Predictors of alcohol consumption among in-school adolescents in the Central Region of Ghana: A baseline information for developing cognitive-behavioural interventions
Despite a recent shift in school going adolescents' engagement in health compromising behaviours and their related socio-economic implications on developing societies, it is surprising that baseline information for planned interventions is sparse. The purpose of this study was to investigate the prevalence of alcohol drinking and related behaviours among in-school adolescents in the Junior High Schools (JHS) in the Central Region of Ghana. Descriptive cross-sectional design was employed with multistage sampling procedures to sample 1400 school going adolescents in JHS in the Central Region. Preliminary findings using simple frequencies and percentages revealed 42% alcohol drinking prevalence in the region.
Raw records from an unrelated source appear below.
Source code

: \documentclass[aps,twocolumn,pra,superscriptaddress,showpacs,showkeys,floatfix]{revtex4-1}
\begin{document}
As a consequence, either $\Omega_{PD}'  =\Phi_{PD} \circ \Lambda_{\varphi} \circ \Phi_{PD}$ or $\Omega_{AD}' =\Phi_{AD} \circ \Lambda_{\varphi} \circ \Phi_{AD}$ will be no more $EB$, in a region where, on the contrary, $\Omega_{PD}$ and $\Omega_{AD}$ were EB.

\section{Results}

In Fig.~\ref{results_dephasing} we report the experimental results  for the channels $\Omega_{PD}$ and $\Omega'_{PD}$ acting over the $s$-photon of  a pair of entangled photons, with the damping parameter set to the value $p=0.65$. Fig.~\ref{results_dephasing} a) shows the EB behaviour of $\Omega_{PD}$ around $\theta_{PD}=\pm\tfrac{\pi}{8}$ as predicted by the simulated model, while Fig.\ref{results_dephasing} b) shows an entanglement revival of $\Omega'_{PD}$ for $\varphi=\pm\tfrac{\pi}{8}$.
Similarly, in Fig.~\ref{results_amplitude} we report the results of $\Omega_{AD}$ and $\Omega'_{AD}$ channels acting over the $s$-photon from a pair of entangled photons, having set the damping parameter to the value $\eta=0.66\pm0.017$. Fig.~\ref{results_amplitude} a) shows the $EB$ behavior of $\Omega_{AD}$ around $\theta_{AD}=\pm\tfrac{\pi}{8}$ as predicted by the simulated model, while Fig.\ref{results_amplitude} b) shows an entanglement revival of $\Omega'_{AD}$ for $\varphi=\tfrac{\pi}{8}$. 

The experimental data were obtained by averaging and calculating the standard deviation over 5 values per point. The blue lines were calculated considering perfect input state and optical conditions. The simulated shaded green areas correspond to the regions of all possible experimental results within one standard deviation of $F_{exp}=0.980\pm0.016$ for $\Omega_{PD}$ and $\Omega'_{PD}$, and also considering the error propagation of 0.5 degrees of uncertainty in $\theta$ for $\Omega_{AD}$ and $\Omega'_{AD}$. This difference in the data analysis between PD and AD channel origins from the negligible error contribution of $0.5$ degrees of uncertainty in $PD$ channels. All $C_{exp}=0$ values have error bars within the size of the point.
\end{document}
High prevalence of drunkenness (73%, n = 406) and early exposure to alcohol drinking when students were in primary school (52%, n = 286) were noted. Community festivals and use of alcohol as a form of medicine were enabling factors of alcohol consumption in the region. Binary logistic regression analysis also showed that geographical location was a significant predictor of alcohol drinking among school going adolescents, with students in the southern and central part of the region at greater risks of drinking alcohol than those from the northern part (OR = .696, 95% CI = 0.52-926, p = .013). However, no statistical significant variations were found in the odds of drinking alcohol for age (OR = 1.13, 95% CI = 0.86-1.48, p = .370), gender (OR = .81, 95% CI = 0.65-1.01, p = .06), religious affiliation (OR = 1.33, 95% CI = 0.94-1.89, p = .10), parental communication (OR = .86, 95% CI = 0.66-1.06, p = .13), academic performance (OR = 1.07, 95% CI = 0.79-1.45, p = .05) and socioeconomic status (OR = 1.20, 95% CI = 0.95-1.53, p = .12). With this baseline data, it was recommended that schools' curricula should include preventive cognitive-behavioural interventions that teach drug resistance skills and anti-drug norms. These interventions would foster the development of requisite knowledge and social skills (e.g., developing competence) for resisting social and peer influences that may trigger alcohol use and perhaps other drugs. Potentially, the motivation for alcohol use among school going adolescents in the region would be minimized, if not prevented.
Female adolescents’ reproductive health decision-making capacity and contraceptive use in sub-Saharan Africa: What does the future hold?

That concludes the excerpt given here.